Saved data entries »

· · · ·

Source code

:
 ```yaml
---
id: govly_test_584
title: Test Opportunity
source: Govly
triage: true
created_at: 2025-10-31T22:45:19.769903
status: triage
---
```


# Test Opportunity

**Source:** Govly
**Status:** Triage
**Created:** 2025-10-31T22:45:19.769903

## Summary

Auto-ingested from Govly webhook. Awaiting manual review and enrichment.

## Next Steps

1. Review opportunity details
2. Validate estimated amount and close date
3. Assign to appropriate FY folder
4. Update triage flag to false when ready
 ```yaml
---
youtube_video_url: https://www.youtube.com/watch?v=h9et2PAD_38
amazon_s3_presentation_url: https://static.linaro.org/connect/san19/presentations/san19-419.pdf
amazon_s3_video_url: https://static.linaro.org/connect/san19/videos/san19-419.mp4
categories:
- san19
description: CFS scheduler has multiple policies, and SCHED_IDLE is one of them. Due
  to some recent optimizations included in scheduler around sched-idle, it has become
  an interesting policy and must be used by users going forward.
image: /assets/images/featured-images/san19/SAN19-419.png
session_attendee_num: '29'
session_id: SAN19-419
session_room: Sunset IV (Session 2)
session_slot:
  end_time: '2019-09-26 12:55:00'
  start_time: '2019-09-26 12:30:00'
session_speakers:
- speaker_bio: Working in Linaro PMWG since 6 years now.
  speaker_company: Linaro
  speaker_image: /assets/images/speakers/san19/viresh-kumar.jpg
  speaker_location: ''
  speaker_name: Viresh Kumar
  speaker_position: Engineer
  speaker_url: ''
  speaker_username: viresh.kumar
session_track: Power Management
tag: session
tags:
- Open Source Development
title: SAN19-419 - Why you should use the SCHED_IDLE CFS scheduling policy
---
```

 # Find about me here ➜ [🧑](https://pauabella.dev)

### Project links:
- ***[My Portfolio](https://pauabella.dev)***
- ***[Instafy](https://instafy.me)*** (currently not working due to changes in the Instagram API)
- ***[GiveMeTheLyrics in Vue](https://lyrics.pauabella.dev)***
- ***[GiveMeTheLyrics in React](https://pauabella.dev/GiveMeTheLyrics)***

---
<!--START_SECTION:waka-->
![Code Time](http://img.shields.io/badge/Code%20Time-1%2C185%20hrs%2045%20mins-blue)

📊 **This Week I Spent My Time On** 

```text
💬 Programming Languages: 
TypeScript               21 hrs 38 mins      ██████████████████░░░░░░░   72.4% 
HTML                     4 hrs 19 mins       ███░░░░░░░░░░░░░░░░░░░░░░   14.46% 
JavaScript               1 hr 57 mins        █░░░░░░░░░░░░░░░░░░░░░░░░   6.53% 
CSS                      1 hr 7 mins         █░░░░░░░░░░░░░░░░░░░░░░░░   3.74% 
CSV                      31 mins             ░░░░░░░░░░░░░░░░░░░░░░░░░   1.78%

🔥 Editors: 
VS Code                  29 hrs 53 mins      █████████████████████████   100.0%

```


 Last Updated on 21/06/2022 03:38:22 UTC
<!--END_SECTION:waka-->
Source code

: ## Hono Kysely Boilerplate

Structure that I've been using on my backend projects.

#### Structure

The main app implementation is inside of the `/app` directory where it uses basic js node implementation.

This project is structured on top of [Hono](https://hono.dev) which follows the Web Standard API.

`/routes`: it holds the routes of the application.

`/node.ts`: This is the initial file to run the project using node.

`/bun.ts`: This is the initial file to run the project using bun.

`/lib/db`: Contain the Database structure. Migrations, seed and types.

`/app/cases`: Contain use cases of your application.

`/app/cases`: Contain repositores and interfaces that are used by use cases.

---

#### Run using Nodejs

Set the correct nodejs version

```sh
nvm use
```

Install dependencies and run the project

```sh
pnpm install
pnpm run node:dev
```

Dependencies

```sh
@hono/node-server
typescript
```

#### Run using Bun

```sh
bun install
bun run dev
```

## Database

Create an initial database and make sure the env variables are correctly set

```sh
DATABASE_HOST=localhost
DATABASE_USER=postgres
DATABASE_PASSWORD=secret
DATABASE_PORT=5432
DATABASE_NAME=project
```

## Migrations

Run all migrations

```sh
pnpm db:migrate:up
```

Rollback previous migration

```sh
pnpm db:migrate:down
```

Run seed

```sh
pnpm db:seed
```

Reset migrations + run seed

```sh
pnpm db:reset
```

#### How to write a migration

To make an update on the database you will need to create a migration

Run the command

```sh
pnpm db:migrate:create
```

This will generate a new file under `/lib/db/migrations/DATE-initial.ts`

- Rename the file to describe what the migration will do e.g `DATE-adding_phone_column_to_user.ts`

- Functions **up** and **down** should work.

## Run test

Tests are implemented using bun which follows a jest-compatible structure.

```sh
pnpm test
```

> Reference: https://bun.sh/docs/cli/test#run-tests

· · · ·

WORK TASK »
Look through the entries above; find each line with the word "title" and copy it.

REPLY TO THE EXERCISE »
title: Test Opportunity
title: SAN19-419 - Why you should use the SCHED_IDLE CFS scheduling policy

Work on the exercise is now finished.